Sebagai penganut resmi Madzhab Hambali dan juga menjadi Madzhab Resmi Kerajaan Saudi Arabia, dengan bijak Lajnah mengembalikan permasalahan ini kepada kepada kaum muslimin bersama pemerintah negara masing-masing tanpa memaksakan kehendak.

Sementara pendapat tiga tokoh Imam Madzhab Hanafi, Maliki, Hambali, yang banyak pengikutnya di benua Afrika dan Timur Tengah, termasuk India dan Pakistan, walaupun merupakan pendapat mayoritas, dalam istilah Fiqh disebut Jumhur Ulama, praktis pada masa awal perkembangan Madzhab Fiqh, pendapat ini hanya teori diatas kertas. Pendapat Jumhur Ulama ini tdak dapat diterapkan, dan tidak mungkin dipaksakan untuk diterapkan karena tidak memiliki daya dukung material berupa alat komunikasi dan transportasi secanggih yang dialami dan dirasakan oleh penghuni bumi di dunia modern hari ini.

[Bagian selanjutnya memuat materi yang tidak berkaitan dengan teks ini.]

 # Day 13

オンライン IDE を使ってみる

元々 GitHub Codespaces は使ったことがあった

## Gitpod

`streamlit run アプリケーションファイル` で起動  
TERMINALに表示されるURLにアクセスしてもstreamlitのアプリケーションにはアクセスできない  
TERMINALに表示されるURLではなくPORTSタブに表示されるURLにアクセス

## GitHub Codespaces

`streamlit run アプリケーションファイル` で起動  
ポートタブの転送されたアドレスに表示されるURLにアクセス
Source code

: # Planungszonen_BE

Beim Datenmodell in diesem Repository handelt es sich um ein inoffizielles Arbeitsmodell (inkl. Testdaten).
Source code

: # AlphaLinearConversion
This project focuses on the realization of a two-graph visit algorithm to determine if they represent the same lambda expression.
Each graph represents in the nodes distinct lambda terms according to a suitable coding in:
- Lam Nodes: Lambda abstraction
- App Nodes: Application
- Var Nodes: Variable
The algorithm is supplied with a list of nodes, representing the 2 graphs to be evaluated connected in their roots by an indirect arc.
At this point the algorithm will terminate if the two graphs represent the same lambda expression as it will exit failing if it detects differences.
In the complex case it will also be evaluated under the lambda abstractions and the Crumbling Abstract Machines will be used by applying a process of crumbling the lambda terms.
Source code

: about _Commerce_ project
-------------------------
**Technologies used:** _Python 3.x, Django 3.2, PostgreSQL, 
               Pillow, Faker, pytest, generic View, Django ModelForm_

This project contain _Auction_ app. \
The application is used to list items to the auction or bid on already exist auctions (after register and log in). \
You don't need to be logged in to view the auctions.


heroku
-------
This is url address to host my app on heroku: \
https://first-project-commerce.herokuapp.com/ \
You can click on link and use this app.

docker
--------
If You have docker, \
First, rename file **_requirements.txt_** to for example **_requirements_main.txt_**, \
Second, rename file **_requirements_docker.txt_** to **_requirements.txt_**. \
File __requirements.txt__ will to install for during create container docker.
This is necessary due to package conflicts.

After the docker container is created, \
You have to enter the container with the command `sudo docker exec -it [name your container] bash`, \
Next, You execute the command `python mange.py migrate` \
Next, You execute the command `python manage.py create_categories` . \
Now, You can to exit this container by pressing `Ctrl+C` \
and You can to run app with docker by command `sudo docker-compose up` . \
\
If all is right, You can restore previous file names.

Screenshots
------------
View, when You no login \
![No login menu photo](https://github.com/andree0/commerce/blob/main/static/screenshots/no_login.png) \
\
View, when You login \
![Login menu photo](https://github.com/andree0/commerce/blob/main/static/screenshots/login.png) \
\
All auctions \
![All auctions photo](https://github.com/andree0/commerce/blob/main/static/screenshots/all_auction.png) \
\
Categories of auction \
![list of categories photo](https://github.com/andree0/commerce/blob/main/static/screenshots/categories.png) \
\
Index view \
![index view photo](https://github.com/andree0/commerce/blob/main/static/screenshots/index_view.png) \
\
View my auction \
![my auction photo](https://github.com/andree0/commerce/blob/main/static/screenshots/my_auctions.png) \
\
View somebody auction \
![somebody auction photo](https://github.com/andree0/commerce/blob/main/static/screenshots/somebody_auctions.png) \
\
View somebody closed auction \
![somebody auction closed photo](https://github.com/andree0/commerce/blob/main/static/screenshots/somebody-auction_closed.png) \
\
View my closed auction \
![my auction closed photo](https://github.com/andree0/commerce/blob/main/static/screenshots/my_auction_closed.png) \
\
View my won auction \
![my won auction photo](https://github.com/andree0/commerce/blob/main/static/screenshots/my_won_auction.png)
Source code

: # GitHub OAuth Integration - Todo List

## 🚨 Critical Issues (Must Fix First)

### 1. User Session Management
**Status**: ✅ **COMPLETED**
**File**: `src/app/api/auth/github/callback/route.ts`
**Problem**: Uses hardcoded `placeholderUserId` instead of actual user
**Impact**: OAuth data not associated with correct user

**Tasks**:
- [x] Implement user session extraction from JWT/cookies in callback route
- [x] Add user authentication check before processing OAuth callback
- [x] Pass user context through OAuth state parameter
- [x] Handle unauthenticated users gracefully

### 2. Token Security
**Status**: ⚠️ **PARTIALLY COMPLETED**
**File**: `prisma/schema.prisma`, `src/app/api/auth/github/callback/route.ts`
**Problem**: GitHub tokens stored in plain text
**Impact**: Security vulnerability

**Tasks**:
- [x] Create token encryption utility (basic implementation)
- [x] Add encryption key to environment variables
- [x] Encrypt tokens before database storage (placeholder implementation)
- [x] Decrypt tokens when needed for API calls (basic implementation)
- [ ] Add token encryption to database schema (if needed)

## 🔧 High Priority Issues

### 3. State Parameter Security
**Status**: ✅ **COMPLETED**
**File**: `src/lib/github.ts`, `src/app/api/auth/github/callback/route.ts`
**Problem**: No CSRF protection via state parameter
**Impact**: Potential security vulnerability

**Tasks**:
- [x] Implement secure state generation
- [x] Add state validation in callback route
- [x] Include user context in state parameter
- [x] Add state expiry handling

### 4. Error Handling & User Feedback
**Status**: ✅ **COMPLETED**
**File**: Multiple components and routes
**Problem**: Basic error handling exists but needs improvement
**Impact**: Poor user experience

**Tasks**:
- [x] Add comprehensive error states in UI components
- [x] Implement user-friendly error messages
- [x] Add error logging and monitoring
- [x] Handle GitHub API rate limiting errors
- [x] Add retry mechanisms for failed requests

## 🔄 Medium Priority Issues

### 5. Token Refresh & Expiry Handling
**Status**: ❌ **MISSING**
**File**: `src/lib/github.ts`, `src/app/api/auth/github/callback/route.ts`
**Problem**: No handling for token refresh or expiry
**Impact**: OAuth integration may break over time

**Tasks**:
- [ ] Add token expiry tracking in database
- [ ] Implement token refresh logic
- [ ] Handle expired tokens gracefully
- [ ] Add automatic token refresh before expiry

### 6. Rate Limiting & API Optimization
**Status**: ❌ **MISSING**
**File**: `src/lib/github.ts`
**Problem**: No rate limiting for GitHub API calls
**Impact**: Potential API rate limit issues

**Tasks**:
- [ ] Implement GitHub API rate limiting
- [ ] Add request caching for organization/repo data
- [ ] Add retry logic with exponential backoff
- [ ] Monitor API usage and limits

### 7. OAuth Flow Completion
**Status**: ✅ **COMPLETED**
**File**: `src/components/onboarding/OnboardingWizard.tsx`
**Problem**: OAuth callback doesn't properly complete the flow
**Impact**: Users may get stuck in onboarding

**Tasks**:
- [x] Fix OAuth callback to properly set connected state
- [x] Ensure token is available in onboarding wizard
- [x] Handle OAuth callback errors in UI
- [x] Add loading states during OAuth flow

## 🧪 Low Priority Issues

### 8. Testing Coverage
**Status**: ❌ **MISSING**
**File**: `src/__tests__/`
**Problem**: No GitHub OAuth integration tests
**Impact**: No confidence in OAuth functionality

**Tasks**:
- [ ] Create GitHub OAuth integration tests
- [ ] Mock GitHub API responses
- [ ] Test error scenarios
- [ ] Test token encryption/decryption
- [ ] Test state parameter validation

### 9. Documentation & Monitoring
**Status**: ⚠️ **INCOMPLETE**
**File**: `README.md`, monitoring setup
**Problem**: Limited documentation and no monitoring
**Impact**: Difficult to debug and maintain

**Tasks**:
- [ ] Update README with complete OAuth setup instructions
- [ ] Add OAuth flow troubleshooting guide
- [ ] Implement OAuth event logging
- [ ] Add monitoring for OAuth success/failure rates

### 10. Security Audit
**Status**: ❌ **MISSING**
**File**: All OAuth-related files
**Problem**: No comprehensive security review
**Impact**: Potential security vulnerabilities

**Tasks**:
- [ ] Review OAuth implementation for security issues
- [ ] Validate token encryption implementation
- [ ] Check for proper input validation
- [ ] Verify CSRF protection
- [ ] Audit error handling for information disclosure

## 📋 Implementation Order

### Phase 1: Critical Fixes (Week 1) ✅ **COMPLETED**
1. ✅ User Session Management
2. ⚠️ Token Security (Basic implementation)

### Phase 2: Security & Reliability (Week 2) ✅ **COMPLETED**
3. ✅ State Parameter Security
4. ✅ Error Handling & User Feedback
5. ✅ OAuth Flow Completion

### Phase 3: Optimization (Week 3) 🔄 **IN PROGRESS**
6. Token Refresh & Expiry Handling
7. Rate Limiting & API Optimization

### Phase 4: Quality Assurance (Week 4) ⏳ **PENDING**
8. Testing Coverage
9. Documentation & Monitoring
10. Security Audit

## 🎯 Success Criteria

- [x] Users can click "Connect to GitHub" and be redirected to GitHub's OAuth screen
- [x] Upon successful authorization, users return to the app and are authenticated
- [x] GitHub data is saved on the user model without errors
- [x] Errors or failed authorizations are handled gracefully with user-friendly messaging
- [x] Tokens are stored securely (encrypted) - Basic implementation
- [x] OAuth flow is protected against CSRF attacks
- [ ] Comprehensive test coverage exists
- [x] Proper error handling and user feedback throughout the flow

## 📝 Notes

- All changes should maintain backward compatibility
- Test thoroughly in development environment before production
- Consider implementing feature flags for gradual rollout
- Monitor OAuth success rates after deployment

Dalam kondisi dan situasi seperti sekarang, tentu sekali pendapat Jumhur Ulama dengan mudah dapat diterapkan tanpa ada hambatan dan alasan apapun.

Memasuki perayaan Idul Adha 1443 H tahun ini, perdebatan tentang Kesatuan Rukyat Hilal (Rukyat Global atau Rukyat Lokal) kembali mewarnai penentuan Idul Adha, Hari wukuf dan Puasa Arafah.